Try it — Please write each entry out again exactly as shown.

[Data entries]
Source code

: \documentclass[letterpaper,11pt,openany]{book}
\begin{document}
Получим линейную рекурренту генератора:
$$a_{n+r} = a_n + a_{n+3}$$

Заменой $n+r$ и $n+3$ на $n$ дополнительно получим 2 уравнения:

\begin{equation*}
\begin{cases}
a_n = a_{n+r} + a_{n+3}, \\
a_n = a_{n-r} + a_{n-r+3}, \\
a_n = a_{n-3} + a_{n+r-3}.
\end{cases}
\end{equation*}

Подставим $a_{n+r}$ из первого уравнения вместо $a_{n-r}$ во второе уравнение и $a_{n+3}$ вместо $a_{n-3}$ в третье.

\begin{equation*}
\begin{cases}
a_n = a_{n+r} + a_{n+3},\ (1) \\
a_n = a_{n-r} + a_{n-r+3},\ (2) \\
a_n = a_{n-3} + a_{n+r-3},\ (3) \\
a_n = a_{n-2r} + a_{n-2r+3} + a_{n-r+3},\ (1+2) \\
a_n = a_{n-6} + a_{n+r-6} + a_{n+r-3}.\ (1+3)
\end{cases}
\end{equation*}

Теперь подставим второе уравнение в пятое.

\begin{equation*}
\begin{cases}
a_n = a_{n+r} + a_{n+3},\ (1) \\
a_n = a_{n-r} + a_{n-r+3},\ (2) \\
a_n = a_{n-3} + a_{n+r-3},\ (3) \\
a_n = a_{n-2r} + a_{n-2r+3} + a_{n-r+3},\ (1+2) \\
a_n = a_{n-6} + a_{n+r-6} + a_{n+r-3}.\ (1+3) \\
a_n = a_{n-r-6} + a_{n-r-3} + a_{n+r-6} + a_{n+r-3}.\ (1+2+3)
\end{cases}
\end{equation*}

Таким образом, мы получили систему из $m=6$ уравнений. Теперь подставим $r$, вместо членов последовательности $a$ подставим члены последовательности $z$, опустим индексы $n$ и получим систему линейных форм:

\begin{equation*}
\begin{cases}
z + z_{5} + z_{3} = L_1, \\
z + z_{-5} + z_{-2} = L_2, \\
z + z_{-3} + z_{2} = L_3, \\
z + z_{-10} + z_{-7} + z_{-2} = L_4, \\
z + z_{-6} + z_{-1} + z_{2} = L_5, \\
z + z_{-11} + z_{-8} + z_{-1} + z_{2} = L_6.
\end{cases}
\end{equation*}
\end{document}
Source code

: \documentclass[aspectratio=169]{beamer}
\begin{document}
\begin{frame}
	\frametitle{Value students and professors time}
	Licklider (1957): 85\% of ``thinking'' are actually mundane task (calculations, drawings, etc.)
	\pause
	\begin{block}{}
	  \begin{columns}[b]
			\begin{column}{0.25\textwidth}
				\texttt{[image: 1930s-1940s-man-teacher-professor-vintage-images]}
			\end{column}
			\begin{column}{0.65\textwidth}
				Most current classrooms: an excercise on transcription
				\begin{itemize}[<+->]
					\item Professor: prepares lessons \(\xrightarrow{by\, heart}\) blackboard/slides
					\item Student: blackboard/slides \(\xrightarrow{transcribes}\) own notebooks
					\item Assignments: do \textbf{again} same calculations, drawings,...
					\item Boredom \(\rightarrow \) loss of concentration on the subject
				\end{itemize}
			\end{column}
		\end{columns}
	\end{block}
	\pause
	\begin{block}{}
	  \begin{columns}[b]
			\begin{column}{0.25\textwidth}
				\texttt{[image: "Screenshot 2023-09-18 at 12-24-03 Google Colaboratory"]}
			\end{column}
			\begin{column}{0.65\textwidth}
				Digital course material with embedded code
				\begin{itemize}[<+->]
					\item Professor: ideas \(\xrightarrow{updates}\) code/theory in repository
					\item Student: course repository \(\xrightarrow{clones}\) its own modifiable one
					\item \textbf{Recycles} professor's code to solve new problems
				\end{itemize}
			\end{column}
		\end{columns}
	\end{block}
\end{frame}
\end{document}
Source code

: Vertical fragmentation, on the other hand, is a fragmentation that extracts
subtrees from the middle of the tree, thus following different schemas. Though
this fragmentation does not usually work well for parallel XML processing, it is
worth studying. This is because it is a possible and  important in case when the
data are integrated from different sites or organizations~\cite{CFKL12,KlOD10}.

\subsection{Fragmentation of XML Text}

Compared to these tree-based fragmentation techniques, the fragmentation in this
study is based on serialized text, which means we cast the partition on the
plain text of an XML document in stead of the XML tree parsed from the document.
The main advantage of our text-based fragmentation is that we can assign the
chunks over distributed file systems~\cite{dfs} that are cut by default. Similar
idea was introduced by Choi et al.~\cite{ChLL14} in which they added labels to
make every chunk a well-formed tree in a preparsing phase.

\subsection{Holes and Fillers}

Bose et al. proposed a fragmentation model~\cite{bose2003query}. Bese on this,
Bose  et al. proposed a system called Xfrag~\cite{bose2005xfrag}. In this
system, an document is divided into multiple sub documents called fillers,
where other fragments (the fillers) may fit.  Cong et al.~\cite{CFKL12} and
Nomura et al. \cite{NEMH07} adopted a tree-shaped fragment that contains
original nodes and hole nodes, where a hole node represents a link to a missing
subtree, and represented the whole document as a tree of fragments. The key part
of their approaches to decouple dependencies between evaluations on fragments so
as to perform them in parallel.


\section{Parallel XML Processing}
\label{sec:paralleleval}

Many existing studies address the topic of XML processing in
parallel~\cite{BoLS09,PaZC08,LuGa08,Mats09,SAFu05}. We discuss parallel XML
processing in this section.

Result of the exercise —
Source code

: \documentclass[letterpaper,11pt,openany]{book}
\begin{document}
Получим линейную рекурренту генератора:
$$a_{n+r} = a_n + a_{n+3}$$

Заменой $n+r$ и $n+3$ на $n$ дополнительно получим 2 уравнения:

\begin{equation*}
\begin{cases}
a_n = a_{n+r} + a_{n+3}, \\
a_n = a_{n-r} + a_{n-r+3}, \\
a_n = a_{n-3} + a_{n+r-3}.
\end{cases}
\end{equation*}

Подставим $a_{n+r}$ из первого уравнения вместо $a_{n-r}$ во второе уравнение и $a_{n+3}$ вместо $a_{n-3}$ в третье.

\begin{equation*}
\begin{cases}
a_n = a_{n+r} + a_{n+3},\ (1) \\
a_n = a_{n-r} + a_{n-r+3},\ (2) \\
a_n = a_{n-3} + a_{n+r-3},\ (3) \\
a_n = a_{n-2r} + a_{n-2r+3} + a_{n-r+3},\ (1+2) \\
a_n = a_{n-6} + a_{n+r-6} + a_{n+r-3}.\ (1+3)
\end{cases}
\end{equation*}

Теперь подставим второе уравнение в пятое.

\begin{equation*}
\begin{cases}
a_n = a_{n+r} + a_{n+3},\ (1) \\
a_n = a_{n-r} + a_{n-r+3},\ (2) \\
a_n = a_{n-3} + a_{n+r-3},\ (3) \\
a_n = a_{n-2r} + a_{n-2r+3} + a_{n-r+3},\ (1+2) \\
a_n = a_{n-6} + a_{n+r-6} + a_{n+r-3}.\ (1+3) \\
a_n = a_{n-r-6} + a_{n-r-3} + a_{n+r-6} + a_{n+r-3}.\ (1+2+3)
\end{cases}
\end{equation*}

Таким образом, мы получили систему из $m=6$ уравнений. Теперь подставим $r$, вместо членов последовательности $a$ подставим члены последовательности $z$, опустим индексы $n$ и получим систему линейных форм:

\begin{equation*}
\begin{cases}
z + z_{5} + z_{3} = L_1, \\
z + z_{-5} + z_{-2} = L_2, \\
z + z_{-3} + z_{2} = L_3, \\
z + z_{-10} + z_{-7} + z_{-2} = L_4, \\
z + z_{-6} + z_{-1} + z_{2} = L_5, \\
z + z_{-11} + z_{-8} + z_{-1} + z_{2} = L_6.
\end{cases}
\end{equation*}
\end{document}
Source code

: \documentclass[aspectratio=169]{beamer}
\begin{document}
\begin{frame}
	\frametitle{Value students and professors time}
	Licklider (1957): 85\% of ``thinking'' are actually mundane task (calculations, drawings, etc.)
	\pause
	\begin{block}{}
	  \begin{columns}[b]
			\begin{column}{0.25\textwidth}
				\texttt{[image: 1930s-1940s-man-teacher-professor-vintage-images]}
			\end{column}
			\begin{column}{0.65\textwidth}
				Most current classrooms: an excercise on transcription
				\begin{itemize}[<+->]
					\item Professor: prepares lessons \(\xrightarrow{by\, heart}\) blackboard/slides
					\item Student: blackboard/slides \(\xrightarrow{transcribes}\) own notebooks
					\item Assignments: do \textbf{again} same calculations, drawings,...
					\item Boredom \(\rightarrow \) loss of concentration on the subject
				\end{itemize}
			\end{column}
		\end{columns}
	\end{block}
	\pause
	\begin{block}{}
	  \begin{columns}[b]
			\begin{column}{0.25\textwidth}
				\texttt{[image: "Screenshot 2023-09-18 at 12-24-03 Google Colaboratory"]}
			\end{column}
			\begin{column}{0.65\textwidth}
				Digital course material with embedded code
				\begin{itemize}[<+->]
					\item Professor: ideas \(\xrightarrow{updates}\) code/theory in repository
					\item Student: course repository \(\xrightarrow{clones}\) its own modifiable one
					\item \textbf{Recycles} professor's code to solve new problems
				\end{itemize}
			\end{column}
		\end{columns}
	\end{block}
\end{frame}
\end{document}
Source code

: Vertical fragmentation, on the other hand, is a fragmentation that extracts
subtrees from the middle of the tree, thus following different schemas. Though
this fragmentation does not usually work well for parallel XML processing, it is
worth studying. This is because it is a possible and  important in case when the
data are integrated from different sites or organizations~\cite{CFKL12,KlOD10}.

\subsection{Fragmentation of XML Text}

Compared to these tree-based fragmentation techniques, the fragmentation in this
study is based on serialized text, which means we cast the partition on the
plain text of an XML document in stead of the XML tree parsed from the document.
The main advantage of our text-based fragmentation is that we can assign the
chunks over distributed file systems~\cite{dfs} that are cut by default. Similar
idea was introduced by Choi et al.~\cite{ChLL14} in which they added labels to
make every chunk a well-formed tree in a preparsing phase.

\subsection{Holes and Fillers}

Bose et al. proposed a fragmentation model~\cite{bose2003query}. Bese on this,
Bose  et al. proposed a system called Xfrag~\cite{bose2005xfrag}. In this
system, an document is divided into multiple sub documents called fillers,
where other fragments (the fillers) may fit.  Cong et al.~\cite{CFKL12} and
Nomura et al. \cite{NEMH07} adopted a tree-shaped fragment that contains
original nodes and hole nodes, where a hole node represents a link to a missing
subtree, and represented the whole document as a tree of fragments. The key part
of their approaches to decouple dependencies between evaluations on fragments so
as to perform them in parallel.


\section{Parallel XML Processing}
\label{sec:paralleleval}

Many existing studies address the topic of XML processing in
parallel~\cite{BoLS09,PaZC08,LuGa08,Mats09,SAFu05}. We discuss parallel XML
processing in this section.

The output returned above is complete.